In a little less than 5 weeks, I'm going to be leaving Freiburg for 9 weeks. True, I will have about 2 of those weeks at my parents' place in southern California and that is awesome and it's home. But, 6 of those weeks will be spent in Central America, constantly away from home, in motion, with nothing but what I carry on my back and my lady will be with me. We'll be taking buses with chickens, defecating in the occasional uber-disgusting bathroom and being on edge often in a pre-emptive sense of being extra aware of our surroundings because of where we are. I don't expect it to be too dangerous for us but they are 3rd world countries. For that whole time, we'll be lowering our standards, having moments of doubt after having made a decision, in a language that I speak ok and she doesn't really speak but she understands some.

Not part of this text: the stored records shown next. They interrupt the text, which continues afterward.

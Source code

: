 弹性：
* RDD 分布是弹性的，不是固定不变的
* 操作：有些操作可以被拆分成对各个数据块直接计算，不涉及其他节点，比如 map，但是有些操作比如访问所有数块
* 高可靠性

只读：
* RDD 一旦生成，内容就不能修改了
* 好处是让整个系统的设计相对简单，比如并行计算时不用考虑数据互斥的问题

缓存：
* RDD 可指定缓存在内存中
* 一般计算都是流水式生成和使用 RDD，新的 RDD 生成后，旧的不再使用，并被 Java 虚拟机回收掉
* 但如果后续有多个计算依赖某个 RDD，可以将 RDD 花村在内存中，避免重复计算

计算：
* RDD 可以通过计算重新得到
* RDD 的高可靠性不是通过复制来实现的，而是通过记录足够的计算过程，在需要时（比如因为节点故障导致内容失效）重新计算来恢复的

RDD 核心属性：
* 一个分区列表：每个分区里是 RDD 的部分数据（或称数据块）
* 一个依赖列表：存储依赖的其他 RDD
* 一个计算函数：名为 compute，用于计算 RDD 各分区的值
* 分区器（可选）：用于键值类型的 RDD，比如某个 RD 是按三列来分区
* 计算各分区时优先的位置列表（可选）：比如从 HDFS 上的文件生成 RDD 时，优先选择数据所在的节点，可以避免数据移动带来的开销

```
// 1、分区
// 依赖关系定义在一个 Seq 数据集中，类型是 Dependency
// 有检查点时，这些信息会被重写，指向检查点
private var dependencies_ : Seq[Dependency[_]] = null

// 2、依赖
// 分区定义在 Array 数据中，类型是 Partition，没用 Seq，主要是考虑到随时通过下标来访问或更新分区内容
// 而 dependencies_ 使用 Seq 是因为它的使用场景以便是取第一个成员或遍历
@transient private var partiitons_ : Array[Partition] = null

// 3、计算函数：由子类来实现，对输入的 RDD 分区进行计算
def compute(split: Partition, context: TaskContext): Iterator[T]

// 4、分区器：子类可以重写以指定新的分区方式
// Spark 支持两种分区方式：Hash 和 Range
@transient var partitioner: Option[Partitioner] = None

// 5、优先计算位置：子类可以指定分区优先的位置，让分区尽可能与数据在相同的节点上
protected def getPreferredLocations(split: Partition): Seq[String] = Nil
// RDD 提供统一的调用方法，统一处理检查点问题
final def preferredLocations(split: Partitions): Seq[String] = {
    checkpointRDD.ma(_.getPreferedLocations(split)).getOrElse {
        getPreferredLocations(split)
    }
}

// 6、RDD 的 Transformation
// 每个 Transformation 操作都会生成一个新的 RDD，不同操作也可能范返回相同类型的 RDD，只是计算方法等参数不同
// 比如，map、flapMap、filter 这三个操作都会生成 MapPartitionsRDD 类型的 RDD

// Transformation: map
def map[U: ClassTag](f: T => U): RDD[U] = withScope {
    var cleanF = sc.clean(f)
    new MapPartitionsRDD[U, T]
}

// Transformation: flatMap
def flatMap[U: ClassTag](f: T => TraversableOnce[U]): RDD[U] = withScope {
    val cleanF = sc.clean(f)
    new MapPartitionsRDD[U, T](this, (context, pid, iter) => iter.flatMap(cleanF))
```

This is not going to be a vacation, friends.

I do this for experience, to take photographs, to mix with other cultures and languages, eat strange foods and try to have a good time no matter where I am in the world. There will be very little relaxing as a vacation would be. This is straight up adventure and intensity. I can't stress that enough. I'm not telling you to feel sorry for me, I just don't want you to think that I'm particularly relaxed when I first come back from a 6-week "adventure". It's harder than staying at home. Staying at home and working is way easier than my vacations. Maybe that's why I go away so often, from Freiburg because at times it feels like vacation here.

The point is, I'm not gonna have my bed, my desk and shower and afternoon breeze and views and lifestyle for over 2 months. I'm going to have language school students stay in my room the two months I'm gone. I'm sure I will miss this.

Do you get it? I'm somewhere now that I know I will miss in 5 weeks. It's a nice day. Big deal, I'll have this in the 3 weeks in california. But my apartment, which is too hot and without air conditioning or a dishwasher, a small leak in the roof of the kitchen, a super loud street on one side and it's on the 4th floor with no elevator and it's not completely level somehow, I love this place. It's my home, no matter how cheap it is. It's great. So here I am, at my desk at 12:42pm on a beautiful Sunday, thinking about darkening the room, putting the fan almost directly on me and watching a movie of no consequence. Can ya dig?